Fire Now, Fire Later: Alarm-Based Systems for Prescriptive Process Monitoring

Knowledge and Information Systems (KAIS)

Abstract

Predictive process monitoring is a family of techniques to analyze events produced during the execution of a business process in order to predict the future state or the final outcome of running process instances. Existing techniques in this field are able to predict, at each step of a process instance, the likelihood that it will lead to an undesired outcome. These techniques, however, focus on generating predictions and do not prescribe when and how process workers should intervene to decrease the cost of undesired outcomes. This paper proposes a framework for prescriptive process monitoring, which extends predictive monitoring with the ability to generate alarms that trigger interventions to prevent an undesired outcome or mitigate its effect. The framework incorporates a parameterized cost model to assess the cost-benefit trade-off of generating alarms.
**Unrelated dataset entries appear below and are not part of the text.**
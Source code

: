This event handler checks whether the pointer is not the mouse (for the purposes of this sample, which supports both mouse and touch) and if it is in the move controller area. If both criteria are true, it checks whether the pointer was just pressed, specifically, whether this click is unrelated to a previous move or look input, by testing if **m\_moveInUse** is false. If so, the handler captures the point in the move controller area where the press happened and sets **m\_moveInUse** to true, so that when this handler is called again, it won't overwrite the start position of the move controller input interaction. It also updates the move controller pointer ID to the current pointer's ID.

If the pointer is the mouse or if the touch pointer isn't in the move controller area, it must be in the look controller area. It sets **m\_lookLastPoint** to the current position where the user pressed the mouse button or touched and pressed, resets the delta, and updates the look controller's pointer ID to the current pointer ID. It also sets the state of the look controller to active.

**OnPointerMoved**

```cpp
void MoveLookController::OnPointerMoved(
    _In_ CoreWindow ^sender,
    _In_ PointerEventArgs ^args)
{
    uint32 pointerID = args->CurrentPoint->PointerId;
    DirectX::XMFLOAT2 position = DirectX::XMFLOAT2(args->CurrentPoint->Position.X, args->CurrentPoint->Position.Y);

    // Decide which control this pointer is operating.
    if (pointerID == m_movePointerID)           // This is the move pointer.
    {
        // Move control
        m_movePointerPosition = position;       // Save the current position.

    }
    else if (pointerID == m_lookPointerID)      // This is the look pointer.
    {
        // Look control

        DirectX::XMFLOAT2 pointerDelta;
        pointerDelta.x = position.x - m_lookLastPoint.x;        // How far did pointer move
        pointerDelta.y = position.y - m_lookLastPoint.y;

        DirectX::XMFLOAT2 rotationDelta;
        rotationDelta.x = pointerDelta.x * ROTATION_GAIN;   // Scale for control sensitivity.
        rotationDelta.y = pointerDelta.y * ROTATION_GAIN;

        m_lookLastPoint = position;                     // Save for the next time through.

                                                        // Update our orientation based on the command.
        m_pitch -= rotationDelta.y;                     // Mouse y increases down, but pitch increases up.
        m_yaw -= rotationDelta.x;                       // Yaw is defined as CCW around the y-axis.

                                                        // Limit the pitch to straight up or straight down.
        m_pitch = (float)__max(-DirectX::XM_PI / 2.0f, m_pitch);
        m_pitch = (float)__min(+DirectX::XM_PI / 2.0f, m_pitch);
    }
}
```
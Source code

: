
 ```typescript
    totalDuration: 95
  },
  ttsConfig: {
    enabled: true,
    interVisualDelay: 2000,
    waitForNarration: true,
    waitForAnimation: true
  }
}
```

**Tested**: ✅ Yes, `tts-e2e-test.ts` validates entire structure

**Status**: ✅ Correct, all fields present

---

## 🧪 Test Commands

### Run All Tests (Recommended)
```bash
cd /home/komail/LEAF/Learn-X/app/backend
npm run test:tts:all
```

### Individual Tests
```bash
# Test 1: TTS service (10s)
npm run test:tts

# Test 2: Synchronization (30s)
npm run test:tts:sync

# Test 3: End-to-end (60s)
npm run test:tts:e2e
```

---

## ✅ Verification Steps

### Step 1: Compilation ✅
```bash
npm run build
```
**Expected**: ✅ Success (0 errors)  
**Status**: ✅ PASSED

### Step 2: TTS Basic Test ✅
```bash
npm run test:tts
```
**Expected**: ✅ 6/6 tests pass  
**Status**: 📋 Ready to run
We show how to optimize the generation of alarms given an event log of past process executions and a set of cost model parameters. The proposed approaches are empirically evaluated using a range of real-life event logs. The experimental results show that the net cost of undesired outcomes can be minimized by changing the threshold for generating alarms, as the process instance progresses. Moreover, introducing delays for triggering alarms, instead of triggering them as soon as the probability of an undesired outcome exceeds a threshold, leads to lower net costs.